The text of this Way of the Cross was written by a Christian layman, a member of the Orthodox Church. This layman feels he is an ordinary one, and accepted the invitation with great emotion and gratitude for at least two main reasons.
First of all, because on the path to Golgotha there can no longer be any separation. Christ's death of love makes any attitude that is not one of penitence and reconciliation derisory.
Secondly, because writing a Way of the Cross means meditating, through a strange mystical experience, on the words and gestures of God made man as he takes on our condition to the full, to know death from within and open it up to resurrection.
There are, as we have seen in recent years, two versions of the Way of the Cross. The more recent one only quotes and comments on texts from the Gospel. The older one adds stations born out of medieval sensitivity, especially Franciscan: such as the three falls of Jesus, or his encounter with Veronica, scenes that are commented on with texts from the Old Testament.
So many paintings or sculptures on the walls of churches, in Western Europe and now everywhere in the world, so many chapels and so many crosses erected along pilgrimage routes, on the mountains, have made the representations of these scenes of the Way of the Cross familiar to everyone. And this is why the commentator preferred to follow the traditional form, to enter fully, without losing anything of his own vision of redemption, into the sensibility of the Catholic world.

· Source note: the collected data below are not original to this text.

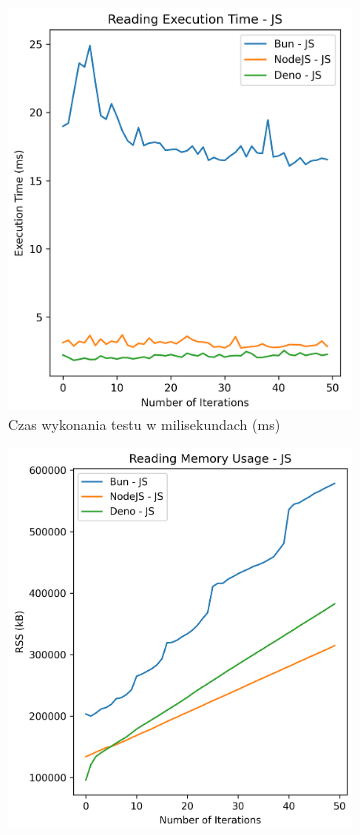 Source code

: \begin{figure}[H]
  \centering
  \begin{subfigure}[b]{0.42\textwidth}
    \centering
    \includegraphics[width=\textwidth]{Figures/files/files_writing_50_500_50_js_time.png}
    \caption{Czas wykonania testu w milisekundach (ms)}
    \label{fig:file_e1_writing_js_time}
  \end{subfigure}
  \begin{subfigure}[b]{0.42\textwidth}
    \centering
    \includegraphics[width=\textwidth]{Figures/files/files_writing_50_500_50_js_memory.png}

\end{subfigure}
\end{figure}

It is often repeated that the Christian West had placed the emphasis on Good Friday and the East on Easter. This would be to forget that the Cross and the Resurrection are inseparable, as this commentary points out. The stigmatised of the Catholic world knew (and know) that the blood flowing from their wounds is a blood of light, and the Orthodox, by celebrating during Vespers on Good Friday the office of the "holy sufferings", or by affirming that every man of prayer and compassion is a staurophore, that is, a "bearer of the Cross", have always understood that only the Cross is a bearer of resurrection.

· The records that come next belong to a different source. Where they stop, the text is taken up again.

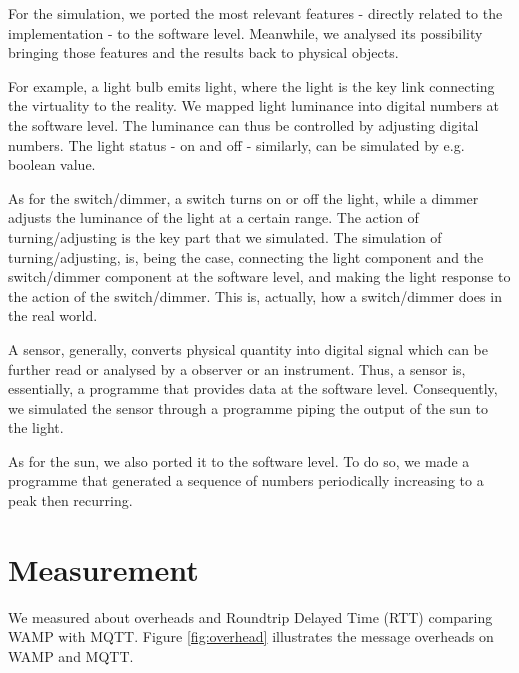 For the simulation, we ported the most relevant features - directly related to the implementation - to the software level. Meanwhile, we analysed its possibility bringing those features and the results back to physical objects. 

For example, a light bulb emits light, where the light is the key link connecting the virtuality to the reality. We mapped light luminance into digital numbers at the software level. The luminance can thus be controlled by adjusting digital numbers. The light status - on and off - similarly, can be simulated by e.g. boolean value. 

As for the switch/dimmer, a switch turns on or off the light, while a dimmer adjusts the luminance of the light at a certain range. The action of turning/adjusting is the key part that we simulated. The simulation of turning/adjusting, is, being the case, connecting the light component and the switch/dimmer component at the software level, and making the light response to the action of the switch/dimmer. This is, actually, how a switch/dimmer does in the real world.

A sensor, generally, converts physical quantity into digital signal which can be further read or analysed by a observer or an instrument. Thus, a sensor is, essentially, a programme that provides data at the software level. Consequently, we simulated the sensor through a programme piping the output of the sun to the light.

As for the sun, we also ported it to the software level. To do so, we made a programme that generated a sequence of numbers periodically increasing to a peak then recurring.

\section{Measurement}
We measured about overheads and Roundtrip Delayed Time (RTT) comparing WAMP with MQTT. Figure \ref{fig:overhead} illustrates the message overheads on WAMP and MQTT.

For an Orthodox to enter into the Franciscan spirituality of the Way of the Cross was to attempt to emphasise its not only human but divine-human depth. For it is God himself who on Golgotha humanly suffers our desperate agonies in order to open up for us (perhaps unexpected) paths of resurrection.
The modern age, as we know, has waged a fierce and merciless lawsuit against God, whether He is the Almighty, in the human sense of the word (then why is the world absurd and evil?), or He who created us free, but knowing what we would do with our freedom. It had to be shown - attempted to be shown - that to the insoluble question of evil, the only answer is precisely the Way of the Cross.

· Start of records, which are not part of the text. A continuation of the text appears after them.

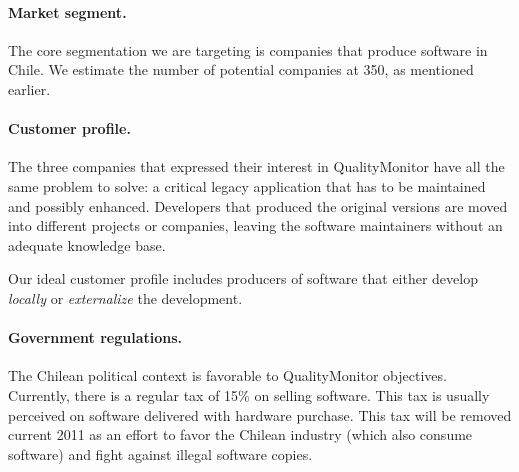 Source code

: \documentclass[runningheads]{llncs}
\begin{document}
\paragraph{Market segment. } The core segmentation we are targeting is companies that produce software in Chile. We estimate the number of potential companies at 350, as mentioned earlier. 




\paragraph{Customer profile.} The three companies that expressed their interest in QualityMonitor have all the same problem to solve: a critical legacy application that has to be maintained and possibly enhanced. Developers that produced the original versions are moved into different projects or companies, leaving the software maintainers without an adequate knowledge base. 

Our ideal customer profile includes producers of software that either develop \emph{locally} or \emph{externalize} the development. 

\paragraph{Government regulations.} The Chilean political context is favorable to QualityMonitor objectives.
Currently, there is a regular tax of 15\% on selling software. This tax is usually perceived on software delivered with hardware purchase. This tax will be removed current 2011 as an effort to favor the Chilean industry (which also consume software) and fight against illegal software copies.
\end{document}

God voluntarily descends into evil, into death, - an evil and a death for which he is not responsible at all, for which he may not even have an idea, as a contemporary theologian has said - he descends to place himself forever between nothingness and us, to make us feel, to make us live, that at the bottom of things, there is not nothingness, but love.
God beyond God, this 'ocean of clarity', and this man covered in blood and spit who staggers and falls under the weight of all our crosses, is the same, yes indeed he is the same in his transcendence and in his 'madness of love'. This antinomy makes the unimaginable originality of Christianity. The suffering of the body, the social mockery, the despair of the abandoned soul, all come together so that God is revealed here, not as a fullness that crushes, judges and condemns, but as the limitless openness of love in the limitless respect of our freedom.
Here the unthinkable distance between God and the Crucified One - "My God, my God why have you forsaken me? " - is all of a sudden filled with the breath of the Spirit, the breath of the resurrection.
The last stage of human history and the becoming of the cosmos opens: in the blood that gushes forth from the pierced side of Christ, the fire that he came to cast upon the earth now burns, this fire of the Holy Spirit that fertilises our freedom so that it becomes capable of changing the long passion of history into resurrection. An outpouring of peace and light that can only be manifested through this freedom that he liberates and that sets him free
Hence undoubtedly the last feature of this Stations of the Cross taken up in its traditional form: the greater role of women, the only ones left faithful, apart from John, the most exposed, the most capable of love. As shown by the gesture of Veronica who wipes Christ's Face with a veil on which it is imprinted and transmitted to our churches: so many Holy Faces in which the face of God is shown in its human flesh, so that we can see every human face in God.